Nothing but the lines below from the one containing "## Conclusion" through the one containing "[Passport]: <http://passportjs.org>" should appear in the answer, exact and without pictures.
START EXERCISE MATERIALS
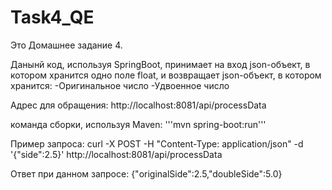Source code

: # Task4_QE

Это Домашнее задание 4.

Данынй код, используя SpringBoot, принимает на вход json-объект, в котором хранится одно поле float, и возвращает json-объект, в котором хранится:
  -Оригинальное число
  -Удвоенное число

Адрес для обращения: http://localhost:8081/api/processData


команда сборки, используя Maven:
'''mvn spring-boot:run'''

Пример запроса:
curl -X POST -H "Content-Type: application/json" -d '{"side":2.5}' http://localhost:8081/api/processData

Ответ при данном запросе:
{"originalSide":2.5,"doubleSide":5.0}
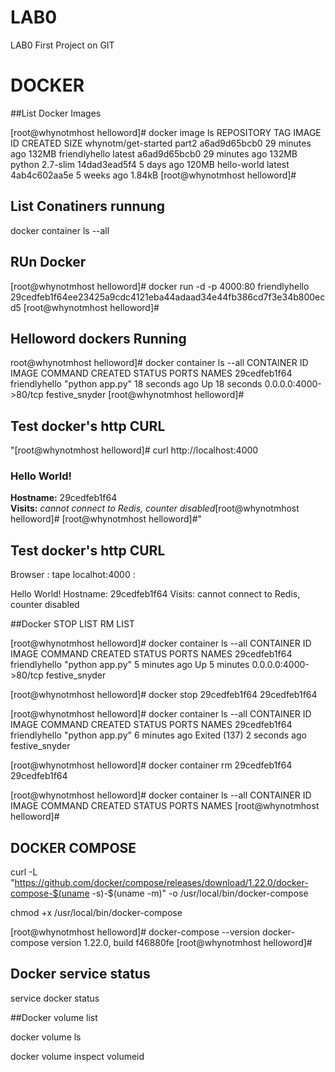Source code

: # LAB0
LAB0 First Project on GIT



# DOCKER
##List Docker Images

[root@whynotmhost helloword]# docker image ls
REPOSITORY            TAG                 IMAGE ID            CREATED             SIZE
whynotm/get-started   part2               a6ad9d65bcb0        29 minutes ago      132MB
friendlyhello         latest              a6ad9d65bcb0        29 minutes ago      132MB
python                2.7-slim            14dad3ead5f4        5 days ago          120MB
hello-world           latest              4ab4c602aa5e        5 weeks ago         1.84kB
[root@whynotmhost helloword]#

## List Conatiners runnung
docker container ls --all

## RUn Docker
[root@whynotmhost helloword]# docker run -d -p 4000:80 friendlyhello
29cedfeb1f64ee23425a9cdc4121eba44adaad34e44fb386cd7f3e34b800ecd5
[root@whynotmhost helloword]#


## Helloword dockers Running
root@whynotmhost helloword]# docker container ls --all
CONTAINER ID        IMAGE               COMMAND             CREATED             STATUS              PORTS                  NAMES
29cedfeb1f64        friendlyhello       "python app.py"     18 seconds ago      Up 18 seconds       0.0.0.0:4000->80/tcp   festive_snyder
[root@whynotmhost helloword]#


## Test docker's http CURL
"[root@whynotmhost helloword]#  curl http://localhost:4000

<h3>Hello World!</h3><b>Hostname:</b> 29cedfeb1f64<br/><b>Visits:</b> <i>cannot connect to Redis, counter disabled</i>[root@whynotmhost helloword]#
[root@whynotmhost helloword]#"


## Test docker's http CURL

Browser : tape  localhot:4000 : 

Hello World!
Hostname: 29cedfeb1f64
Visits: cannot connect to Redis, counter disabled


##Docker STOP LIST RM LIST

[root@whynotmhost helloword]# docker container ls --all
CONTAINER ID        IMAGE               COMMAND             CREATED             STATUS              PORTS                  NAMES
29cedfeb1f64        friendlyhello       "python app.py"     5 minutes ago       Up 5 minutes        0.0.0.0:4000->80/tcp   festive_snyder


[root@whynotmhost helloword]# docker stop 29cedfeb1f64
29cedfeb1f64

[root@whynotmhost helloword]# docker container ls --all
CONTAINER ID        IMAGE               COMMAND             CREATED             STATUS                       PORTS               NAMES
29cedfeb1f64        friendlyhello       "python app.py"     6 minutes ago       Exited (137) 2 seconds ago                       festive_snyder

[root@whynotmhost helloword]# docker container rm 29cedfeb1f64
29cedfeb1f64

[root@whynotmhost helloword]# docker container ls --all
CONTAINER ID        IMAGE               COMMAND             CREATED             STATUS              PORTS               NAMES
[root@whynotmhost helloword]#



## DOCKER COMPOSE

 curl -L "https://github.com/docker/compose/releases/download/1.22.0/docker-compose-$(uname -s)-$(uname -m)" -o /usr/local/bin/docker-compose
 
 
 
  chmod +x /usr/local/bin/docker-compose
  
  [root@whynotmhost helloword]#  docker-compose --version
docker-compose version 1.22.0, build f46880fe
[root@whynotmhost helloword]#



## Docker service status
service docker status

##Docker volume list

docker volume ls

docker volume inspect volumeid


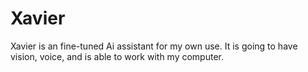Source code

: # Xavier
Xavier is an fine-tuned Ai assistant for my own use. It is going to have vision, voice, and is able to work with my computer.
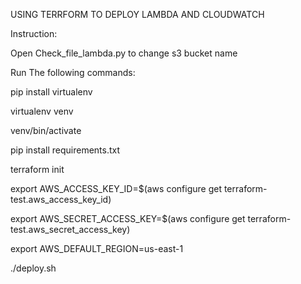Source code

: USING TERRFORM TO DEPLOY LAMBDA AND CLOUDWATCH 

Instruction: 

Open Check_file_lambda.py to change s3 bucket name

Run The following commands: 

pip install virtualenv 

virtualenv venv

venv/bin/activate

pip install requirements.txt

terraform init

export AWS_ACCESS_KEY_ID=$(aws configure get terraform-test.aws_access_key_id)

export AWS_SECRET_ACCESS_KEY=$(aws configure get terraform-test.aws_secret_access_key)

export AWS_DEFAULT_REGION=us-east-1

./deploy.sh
END EXERCISE MATERIALS
START EXERCISE MATERIALS
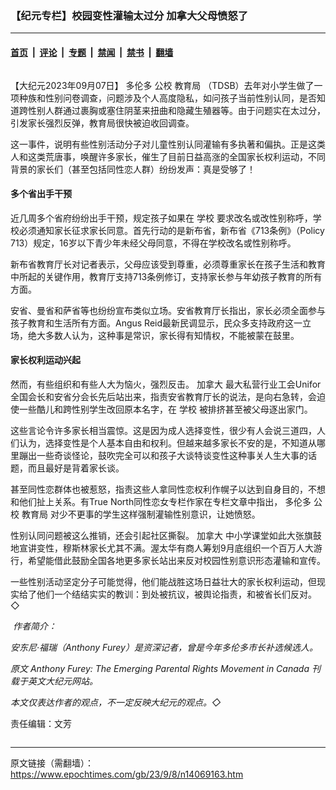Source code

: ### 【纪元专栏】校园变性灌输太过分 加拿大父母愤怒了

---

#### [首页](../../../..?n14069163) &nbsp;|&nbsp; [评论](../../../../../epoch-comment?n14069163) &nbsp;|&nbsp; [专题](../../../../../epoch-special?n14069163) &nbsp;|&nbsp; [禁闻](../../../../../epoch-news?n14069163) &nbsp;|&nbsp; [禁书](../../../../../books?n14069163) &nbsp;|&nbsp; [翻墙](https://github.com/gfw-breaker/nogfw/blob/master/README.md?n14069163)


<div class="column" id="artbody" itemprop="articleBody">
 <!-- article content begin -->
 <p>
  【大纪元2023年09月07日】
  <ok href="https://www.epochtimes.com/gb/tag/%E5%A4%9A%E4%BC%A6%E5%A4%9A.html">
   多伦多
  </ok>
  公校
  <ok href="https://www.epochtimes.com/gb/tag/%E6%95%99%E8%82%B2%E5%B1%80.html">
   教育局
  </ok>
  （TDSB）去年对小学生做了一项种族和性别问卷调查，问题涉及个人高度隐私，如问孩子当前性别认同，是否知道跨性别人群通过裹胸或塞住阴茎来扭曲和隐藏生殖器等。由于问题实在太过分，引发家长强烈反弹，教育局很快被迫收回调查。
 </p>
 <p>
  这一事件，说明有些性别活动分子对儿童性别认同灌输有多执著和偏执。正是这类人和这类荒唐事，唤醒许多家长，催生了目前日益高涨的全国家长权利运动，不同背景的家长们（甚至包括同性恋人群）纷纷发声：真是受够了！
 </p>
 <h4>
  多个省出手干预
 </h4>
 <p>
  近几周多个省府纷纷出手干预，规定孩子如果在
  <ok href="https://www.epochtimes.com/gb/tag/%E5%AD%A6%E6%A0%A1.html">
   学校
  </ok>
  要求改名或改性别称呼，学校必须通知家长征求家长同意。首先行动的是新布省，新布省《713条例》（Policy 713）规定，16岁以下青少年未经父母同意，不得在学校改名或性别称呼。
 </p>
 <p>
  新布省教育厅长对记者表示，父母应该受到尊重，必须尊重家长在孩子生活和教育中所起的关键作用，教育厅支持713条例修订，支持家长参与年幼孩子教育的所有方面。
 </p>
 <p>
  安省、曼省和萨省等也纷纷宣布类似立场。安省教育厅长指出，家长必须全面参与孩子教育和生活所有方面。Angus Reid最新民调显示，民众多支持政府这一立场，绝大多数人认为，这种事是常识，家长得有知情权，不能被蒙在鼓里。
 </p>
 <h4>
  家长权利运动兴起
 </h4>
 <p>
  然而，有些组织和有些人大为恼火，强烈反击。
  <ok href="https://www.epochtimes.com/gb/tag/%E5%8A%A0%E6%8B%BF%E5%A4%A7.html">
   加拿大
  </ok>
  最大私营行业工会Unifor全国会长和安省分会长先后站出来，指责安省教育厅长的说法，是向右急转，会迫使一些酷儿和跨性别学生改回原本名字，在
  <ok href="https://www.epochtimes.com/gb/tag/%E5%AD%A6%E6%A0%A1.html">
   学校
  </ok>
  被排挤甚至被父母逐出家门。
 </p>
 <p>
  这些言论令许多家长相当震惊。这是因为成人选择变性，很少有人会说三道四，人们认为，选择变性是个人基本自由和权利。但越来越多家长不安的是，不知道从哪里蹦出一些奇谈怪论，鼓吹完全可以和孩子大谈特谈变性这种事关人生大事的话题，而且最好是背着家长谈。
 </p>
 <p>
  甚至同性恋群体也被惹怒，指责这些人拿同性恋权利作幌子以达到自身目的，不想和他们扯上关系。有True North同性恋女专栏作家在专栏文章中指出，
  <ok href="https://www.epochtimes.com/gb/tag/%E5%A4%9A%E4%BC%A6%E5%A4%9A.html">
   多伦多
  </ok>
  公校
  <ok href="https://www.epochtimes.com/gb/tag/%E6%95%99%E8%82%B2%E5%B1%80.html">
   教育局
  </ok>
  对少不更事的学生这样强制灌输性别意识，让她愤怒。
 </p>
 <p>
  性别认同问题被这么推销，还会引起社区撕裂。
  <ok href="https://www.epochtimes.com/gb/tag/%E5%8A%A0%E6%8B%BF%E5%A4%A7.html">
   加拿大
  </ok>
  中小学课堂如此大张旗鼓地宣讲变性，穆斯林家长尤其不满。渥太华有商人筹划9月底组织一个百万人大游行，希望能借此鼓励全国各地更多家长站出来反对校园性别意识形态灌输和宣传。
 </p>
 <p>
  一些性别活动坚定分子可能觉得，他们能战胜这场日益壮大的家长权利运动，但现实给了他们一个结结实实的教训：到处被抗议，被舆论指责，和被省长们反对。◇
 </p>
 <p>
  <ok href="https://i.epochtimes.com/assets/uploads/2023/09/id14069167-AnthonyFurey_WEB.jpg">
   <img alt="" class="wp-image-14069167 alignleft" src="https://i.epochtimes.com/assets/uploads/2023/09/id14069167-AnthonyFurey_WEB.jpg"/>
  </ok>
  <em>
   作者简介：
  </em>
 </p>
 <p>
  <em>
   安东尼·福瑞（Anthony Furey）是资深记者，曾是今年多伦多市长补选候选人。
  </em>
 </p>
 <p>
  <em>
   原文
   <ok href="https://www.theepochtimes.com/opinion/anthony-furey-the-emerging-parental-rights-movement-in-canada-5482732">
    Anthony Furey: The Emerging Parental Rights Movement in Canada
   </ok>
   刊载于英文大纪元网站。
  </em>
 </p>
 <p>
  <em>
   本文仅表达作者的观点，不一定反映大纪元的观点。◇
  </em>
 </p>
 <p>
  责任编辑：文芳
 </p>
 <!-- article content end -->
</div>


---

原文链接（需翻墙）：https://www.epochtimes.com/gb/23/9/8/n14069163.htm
END EXERCISE MATERIALS
START EXERCISE MATERIALS
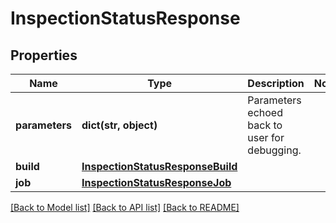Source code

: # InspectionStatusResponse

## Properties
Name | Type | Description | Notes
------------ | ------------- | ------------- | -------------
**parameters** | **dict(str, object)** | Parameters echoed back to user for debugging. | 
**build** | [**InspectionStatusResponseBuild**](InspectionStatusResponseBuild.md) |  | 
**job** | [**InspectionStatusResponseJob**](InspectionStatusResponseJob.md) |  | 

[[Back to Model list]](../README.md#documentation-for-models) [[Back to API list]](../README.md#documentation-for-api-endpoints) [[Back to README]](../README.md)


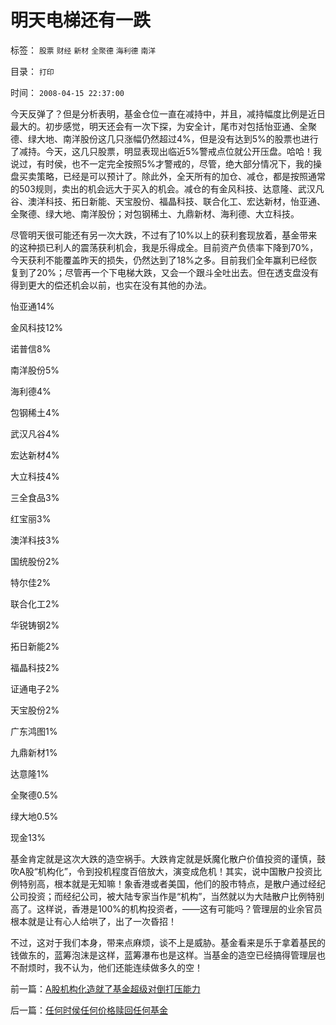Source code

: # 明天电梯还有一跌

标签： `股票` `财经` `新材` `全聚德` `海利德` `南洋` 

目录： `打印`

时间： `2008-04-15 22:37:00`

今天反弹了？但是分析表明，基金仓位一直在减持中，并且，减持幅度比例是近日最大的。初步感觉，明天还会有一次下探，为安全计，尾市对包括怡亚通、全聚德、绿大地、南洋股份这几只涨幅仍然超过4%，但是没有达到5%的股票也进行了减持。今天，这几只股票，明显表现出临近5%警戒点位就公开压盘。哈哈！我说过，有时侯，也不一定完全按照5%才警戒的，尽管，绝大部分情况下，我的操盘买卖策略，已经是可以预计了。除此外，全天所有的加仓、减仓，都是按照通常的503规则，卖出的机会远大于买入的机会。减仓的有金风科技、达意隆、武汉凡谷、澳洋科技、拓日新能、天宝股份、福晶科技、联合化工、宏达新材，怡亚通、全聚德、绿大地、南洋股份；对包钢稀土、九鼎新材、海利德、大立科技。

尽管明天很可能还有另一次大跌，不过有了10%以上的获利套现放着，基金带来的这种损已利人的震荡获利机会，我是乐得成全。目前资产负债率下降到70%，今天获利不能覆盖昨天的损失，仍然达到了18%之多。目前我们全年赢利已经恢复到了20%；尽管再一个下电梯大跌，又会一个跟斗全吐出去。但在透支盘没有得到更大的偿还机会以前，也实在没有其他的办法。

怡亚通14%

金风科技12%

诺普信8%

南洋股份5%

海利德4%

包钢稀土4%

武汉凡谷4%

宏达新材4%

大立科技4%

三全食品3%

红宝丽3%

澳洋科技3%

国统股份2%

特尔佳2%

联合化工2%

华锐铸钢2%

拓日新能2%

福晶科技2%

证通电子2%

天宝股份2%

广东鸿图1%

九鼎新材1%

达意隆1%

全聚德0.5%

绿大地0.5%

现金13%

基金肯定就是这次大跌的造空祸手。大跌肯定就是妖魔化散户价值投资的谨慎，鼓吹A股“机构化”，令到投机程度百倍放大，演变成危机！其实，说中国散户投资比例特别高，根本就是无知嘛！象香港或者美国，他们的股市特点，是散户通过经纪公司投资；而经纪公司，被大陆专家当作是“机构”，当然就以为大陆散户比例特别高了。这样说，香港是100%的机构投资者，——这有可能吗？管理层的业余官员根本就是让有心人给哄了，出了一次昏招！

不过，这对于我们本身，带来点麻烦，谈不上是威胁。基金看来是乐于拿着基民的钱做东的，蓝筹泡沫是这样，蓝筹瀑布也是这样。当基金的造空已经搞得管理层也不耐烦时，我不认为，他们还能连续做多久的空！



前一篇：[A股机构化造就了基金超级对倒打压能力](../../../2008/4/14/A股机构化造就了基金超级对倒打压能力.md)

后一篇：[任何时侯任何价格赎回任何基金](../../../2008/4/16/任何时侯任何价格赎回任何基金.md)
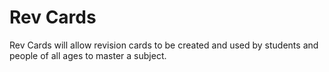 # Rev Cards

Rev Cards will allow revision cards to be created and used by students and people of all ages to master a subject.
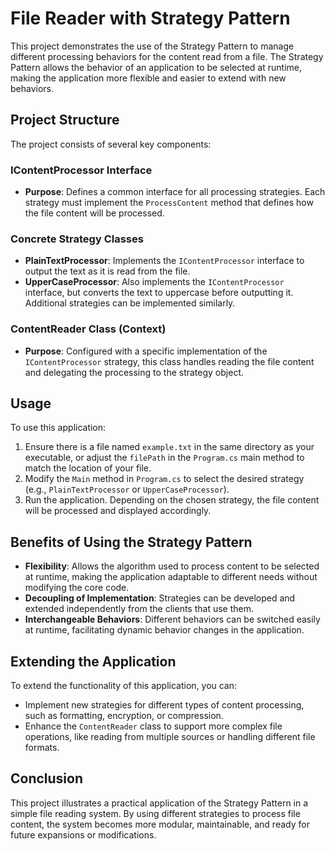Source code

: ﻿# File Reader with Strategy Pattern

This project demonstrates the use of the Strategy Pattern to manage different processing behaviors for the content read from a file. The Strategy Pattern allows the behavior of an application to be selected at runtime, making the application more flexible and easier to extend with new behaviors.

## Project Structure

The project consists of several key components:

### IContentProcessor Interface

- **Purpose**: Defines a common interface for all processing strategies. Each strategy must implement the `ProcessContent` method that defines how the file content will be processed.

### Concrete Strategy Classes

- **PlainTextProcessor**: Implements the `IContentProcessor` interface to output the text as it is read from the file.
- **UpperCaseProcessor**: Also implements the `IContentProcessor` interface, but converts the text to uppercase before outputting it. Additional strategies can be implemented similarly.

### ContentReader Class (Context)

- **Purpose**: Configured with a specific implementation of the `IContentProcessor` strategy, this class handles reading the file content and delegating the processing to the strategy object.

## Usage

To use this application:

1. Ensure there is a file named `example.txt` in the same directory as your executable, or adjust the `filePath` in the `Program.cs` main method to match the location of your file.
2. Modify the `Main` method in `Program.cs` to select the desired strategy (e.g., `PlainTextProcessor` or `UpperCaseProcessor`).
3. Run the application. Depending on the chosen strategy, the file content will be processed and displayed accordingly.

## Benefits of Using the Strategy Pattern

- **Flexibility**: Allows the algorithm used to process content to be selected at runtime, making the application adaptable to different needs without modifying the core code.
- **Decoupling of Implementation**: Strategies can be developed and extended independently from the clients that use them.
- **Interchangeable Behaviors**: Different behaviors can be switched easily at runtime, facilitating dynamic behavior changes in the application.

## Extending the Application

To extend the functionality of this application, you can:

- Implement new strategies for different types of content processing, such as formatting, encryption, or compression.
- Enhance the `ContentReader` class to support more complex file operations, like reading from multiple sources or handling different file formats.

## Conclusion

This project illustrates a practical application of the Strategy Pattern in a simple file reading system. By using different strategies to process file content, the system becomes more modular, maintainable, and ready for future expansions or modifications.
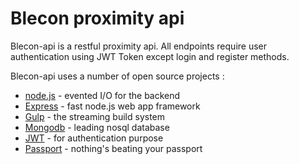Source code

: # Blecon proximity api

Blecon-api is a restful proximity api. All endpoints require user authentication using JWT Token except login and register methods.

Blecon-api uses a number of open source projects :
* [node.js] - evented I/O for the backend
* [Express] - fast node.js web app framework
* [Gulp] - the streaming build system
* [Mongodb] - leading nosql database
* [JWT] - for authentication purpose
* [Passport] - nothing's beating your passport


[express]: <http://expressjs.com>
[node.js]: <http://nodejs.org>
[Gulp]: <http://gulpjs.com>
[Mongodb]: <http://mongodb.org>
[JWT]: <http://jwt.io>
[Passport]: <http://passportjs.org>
END EXERCISE MATERIALS
**PROBLEM SOLUTION:**
## Conclusion

This project illustrates a practical application of the Strategy Pattern in a simple file reading system. By using different strategies to process file content, the system becomes more modular, maintainable, and ready for future expansions or modifications.
Source code

: # Blecon proximity api

Blecon-api is a restful proximity api. All endpoints require user authentication using JWT Token except login and register methods.

Blecon-api uses a number of open source projects :
* [node.js] - evented I/O for the backend
* [Express] - fast node.js web app framework
* [Gulp] - the streaming build system
* [Mongodb] - leading nosql database
* [JWT] - for authentication purpose
* [Passport] - nothing's beating your passport


[express]: <http://expressjs.com>
[node.js]: <http://nodejs.org>
[Gulp]: <http://gulpjs.com>
[Mongodb]: <http://mongodb.org>
[JWT]: <http://jwt.io>
[Passport]: <http://passportjs.org>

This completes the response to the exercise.